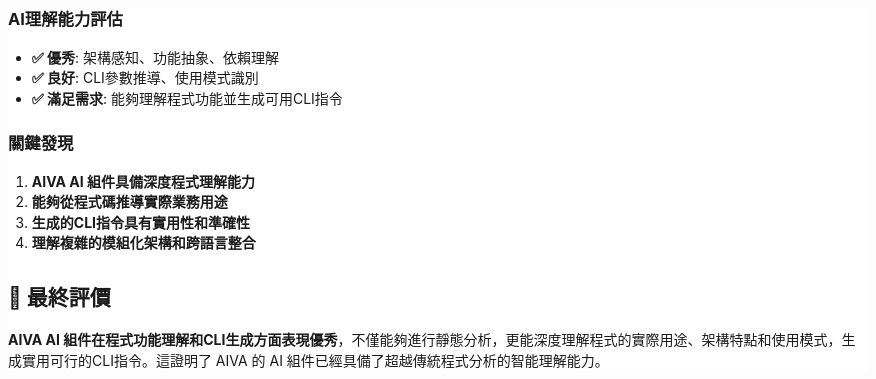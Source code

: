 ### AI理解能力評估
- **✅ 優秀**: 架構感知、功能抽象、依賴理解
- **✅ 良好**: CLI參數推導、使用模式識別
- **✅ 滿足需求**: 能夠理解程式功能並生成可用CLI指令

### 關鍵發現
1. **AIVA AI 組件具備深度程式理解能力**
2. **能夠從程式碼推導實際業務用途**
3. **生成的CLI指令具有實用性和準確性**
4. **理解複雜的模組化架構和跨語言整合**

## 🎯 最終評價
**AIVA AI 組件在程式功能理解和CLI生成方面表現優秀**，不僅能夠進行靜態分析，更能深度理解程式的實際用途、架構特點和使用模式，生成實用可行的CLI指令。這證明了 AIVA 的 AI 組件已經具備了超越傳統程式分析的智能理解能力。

#####

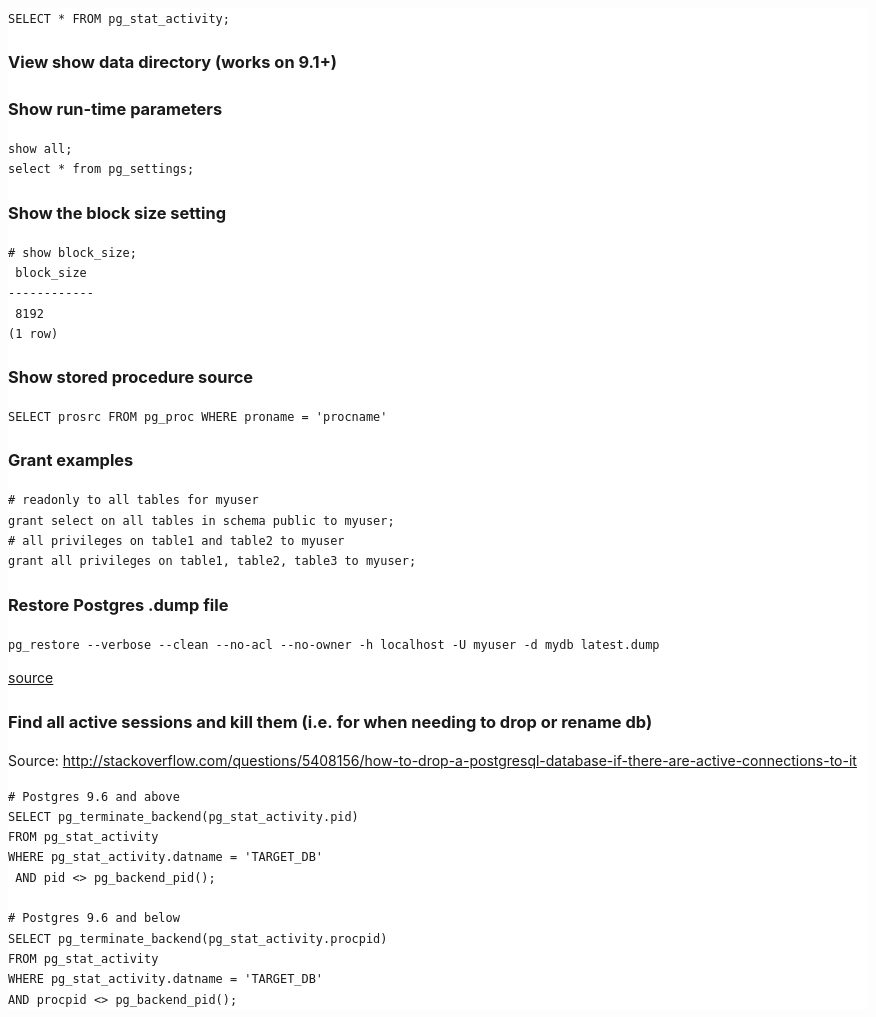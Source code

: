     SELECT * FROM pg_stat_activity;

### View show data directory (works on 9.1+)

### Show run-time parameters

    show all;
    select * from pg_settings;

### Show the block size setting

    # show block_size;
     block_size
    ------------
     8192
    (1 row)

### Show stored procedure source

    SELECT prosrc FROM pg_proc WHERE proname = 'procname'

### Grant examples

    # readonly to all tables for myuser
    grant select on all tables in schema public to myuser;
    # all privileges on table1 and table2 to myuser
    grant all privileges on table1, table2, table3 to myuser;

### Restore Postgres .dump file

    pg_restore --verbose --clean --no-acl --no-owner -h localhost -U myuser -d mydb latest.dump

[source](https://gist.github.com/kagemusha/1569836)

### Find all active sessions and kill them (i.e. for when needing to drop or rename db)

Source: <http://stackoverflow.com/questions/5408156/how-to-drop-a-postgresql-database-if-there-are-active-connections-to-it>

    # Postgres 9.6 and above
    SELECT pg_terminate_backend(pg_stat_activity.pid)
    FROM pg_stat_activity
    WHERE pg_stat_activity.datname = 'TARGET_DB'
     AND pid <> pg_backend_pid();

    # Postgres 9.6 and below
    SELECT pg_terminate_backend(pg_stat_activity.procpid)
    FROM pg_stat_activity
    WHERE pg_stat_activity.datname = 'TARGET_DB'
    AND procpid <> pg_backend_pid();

#####

EXERCISE PROMPT:
Going back over the entries above, copy word for word every line from the one that has "- **✅ 滿足需求**: 能夠理解程式功能並生成可用CLI指令" on through the one that has "的 AI 組件已經具備了超越傳統程式分析的智能理解能力。".

ANSWER FOR THIS EXERCISE:
- **✅ 滿足需求**: 能夠理解程式功能並生成可用CLI指令

### 關鍵發現
1. **AIVA AI 組件具備深度程式理解能力**
2. **能夠從程式碼推導實際業務用途**
3. **生成的CLI指令具有實用性和準確性**
4. **理解複雜的模組化架構和跨語言整合**

## 🎯 最終評價
**AIVA AI 組件在程式功能理解和CLI生成方面表現優秀**，不僅能夠進行靜態分析，更能深度理解程式的實際用途、架構特點和使用模式，生成實用可行的CLI指令。這證明了 AIVA 的 AI 組件已經具備了超越傳統程式分析的智能理解能力。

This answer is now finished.